Archived from groups: alt.games.nintendo.pokemon (
More info?)
In article <tIZWd.6919$JH1.370627@news20.bellglobal.com>,
daramark <dara.butler@sympatico.ca> wrote:
>"Astronomer Smith" <astronomersmith@yahoo.com> wrote in message
>news:112on17ot8mkv11@corp.supernews.com...
>> Just a stupid series of questions maybe, but, I am curious about something
>> and thought maybe some of you poke-masters could throw a little wisdom to
>> a beginner.
>>
>> I understand that waiting on evolving your pokemon allows them to learn
>> all their natural moves at an earlier level. So, what is the advantage in
>> evolving? When a pokemon evolves do their stats go up maybe?
Yes. They also can change types, and other features.
For
>> example, would a squirtle with all his moves learned, at Level 53, be as
>> good as a Blastoise with all his levels learned at 53 (or whatever level
>> he would learn his last move), I'm just hypothetical guessing for
>> comparison here?
The Squirtle would be weaker.
>> I guess what I'm asking is if it is better to cancel the evolution every
>> time, until all moves are learned, and then letting it evolve, or just let
>> it evolve when it tries? What are the pros and cons of either way?
>> Thanks.
>
>In the end, if you keep your Squirtle (mind you it's a bad example) a
>Squirtle until it learns it's moves earlier then evolve it and raise it, it
>will have about the same stats, depending on EVs from the pokes fought, as
>if you had let it evolve at the earliest points and then raised it.
>
Right. Either path has the same end result. If you want the evolved
form earlier, you can evolve and get moves later. If you want to
get the moves faster, you can get the moves and then evolve. No
big deal. (Right now, in Leaf Green, I'm trying to decide whether
to evolve a Rhyhorn now, or wait for it to learn Earthquake and then
evolve.)
In Sapphire, when I wanted a L50 Salamence for the Battle Tower,
I kept it as a Bagon until it learned Dragon Claw, then evolved
it, and it became a Salamence at level 50.
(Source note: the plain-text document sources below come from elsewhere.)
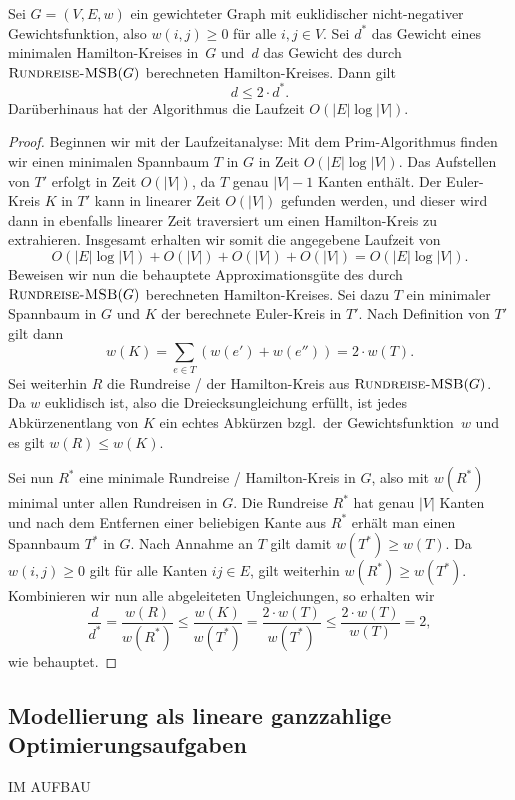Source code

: \begin{thm}
Sei $G=(V,E,w)$ ein gewichteter Graph mit euklidischer nicht-negativer Gewichtsfunktion, also $w(i,j) \geq 0$ für alle $i,j \in V$.
Sei $d^\ast$ das Gewicht eines minimalen Hamilton-Kreises in~$G$ und~$d$ das Gewicht des durch $\mathop{\text{\textsc{Rundreise-MSB}}}(G)$ berechneten Hamilton-Kreises.
Dann gilt
\[
d \leq 2 \cdot d^\ast.
\]
Darüberhinaus hat der Algorithmus die Laufzeit $O(|E| \log |V|)$.
\end{thm}
\begin{proof}
Beginnen wir mit der Laufzeitanalyse: Mit dem Prim-Algorithmus finden wir einen minimalen Spannbaum $T$ in $G$ in Zeit $O(|E| \log |V|)$. Das Aufstellen von $T'$ erfolgt in Zeit $O(|V|)$, da $T$ genau $|V|-1$ Kanten enthält. Der Euler-Kreis $K$ in $T'$ kann in linearer Zeit $O(|V|)$ gefunden werden, und dieser wird dann in ebenfalls linearer Zeit traversiert um einen Hamilton-Kreis zu extrahieren.
Insgesamt erhalten wir somit die angegebene Laufzeit von
\[
O(|E| \log |V|) + O(|V|) + O(|V|) + O(|V|) = O(|E| \log |V|).
\]
Beweisen wir nun die behauptete Approximationsgüte des durch $\mathop{\text{\textsc{Rundreise-MSB}}}(G)$ berechneten Hamilton-Kreises.
Sei dazu $T$ ein minimaler Spannbaum in $G$ und $K$ der berechnete Euler-Kreis in $T'$.
Nach Definition von $T'$ gilt dann
\[
w(K) = \sum_{e \in T} \left( w(e') + w(e'') \right) = 2 \cdot w(T).
\]
Sei weiterhin $R$ die Rundreise / der Hamilton-Kreis aus $\mathop{\text{\textsc{Rundreise-MSB}}}(G)$.
Da $w$ euklidisch ist, also die Dreiecksungleichung erfüllt, ist jedes \glqq Abkürzen\grqq entlang von $K$ ein echtes Abkürzen bzgl.~der Gewichtsfunktion~$w$ und es gilt $w(R) \leq w(K)$.

Sei nun $R^\ast$ eine minimale Rundreise / Hamilton-Kreis in $G$, also mit $w(R^\ast)$ minimal unter allen Rundreisen in $G$.
Die Rundreise $R^\ast$ hat genau $|V|$ Kanten und nach dem Entfernen einer beliebigen Kante aus $R^\ast$ erhält man einen Spannbaum $T^\ast$ in $G$.
Nach Annahme an $T$ gilt damit $w(T^\ast) \geq w(T)$.
Da $w(i,j) \geq 0$ gilt für alle Kanten $ij \in E$, gilt weiterhin $w(R^\ast) \geq w(T^\ast)$.
Kombinieren wir nun alle abgeleiteten Ungleichungen, so erhalten wir
\[
\frac{d}{d^\ast} = \frac{w(R)}{w(R^\ast)} \leq \frac{w(K)}{w(T^\ast)} = \frac{2 \cdot w(T)}{w(T^\ast)} \leq \frac{2 \cdot w(T)}{w(T)} = 2,
\]
wie behauptet.
\end{proof}

\condclearpage
\subsection{Modellierung als lineare ganzzahlige Optimierungsaufgaben}

IM AUFBAU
>Mind you Squirtle, and some of the other pokes, learns different moves than
>it's evolved forms. Sometimes this means that if you really want a move you
>might have to breed for it.
>
For example, in Ruby/Sapphire, if you evolve a Nincada as soon as you
can, it won't learn False Swipe. If you let it go up to L25 (IIRC),
it does learn False Swipe, and then you can let it evolve and get a
nice fast Ninjask with False Swipe (not to mention Shedinja...).
>I did this with Shroomish, raising both a male and a female up to level 54
>to learn Spore then breeding them to pass the move on to their offspring. I
>then raised the offspring, and let it evolve as soon as it wanted to because
>it's evolved form learns different moves. If you raise something that knows
>False Swipe and can breed with Shroomish, you breed for a male Shroomish
>that knows False Swipe, then up to level 54 for Spore, and then breed with a
>female Shroomish that knows Spore (level 54) to get a Breloom that knows
>Spore and False Swipe and you have a Pokemon catching machine.
>
You can only do that in Ruby. Get a male Zangoose, and raise it to L55
or so until it learns False Swipe. Breed it to a Seedot/Nuzleaf/Shiftry,
get a mail Seedot who knows False Swipe, breed it to a female Shroomish/
Breloom, raise a male offspring to know Spore, breed it to another
female Shroomish/Breloom who knows Spore.
It's a *lot* of work, but boy does it catch fish!
--
David H. Thornley | If you want my opinion, ask.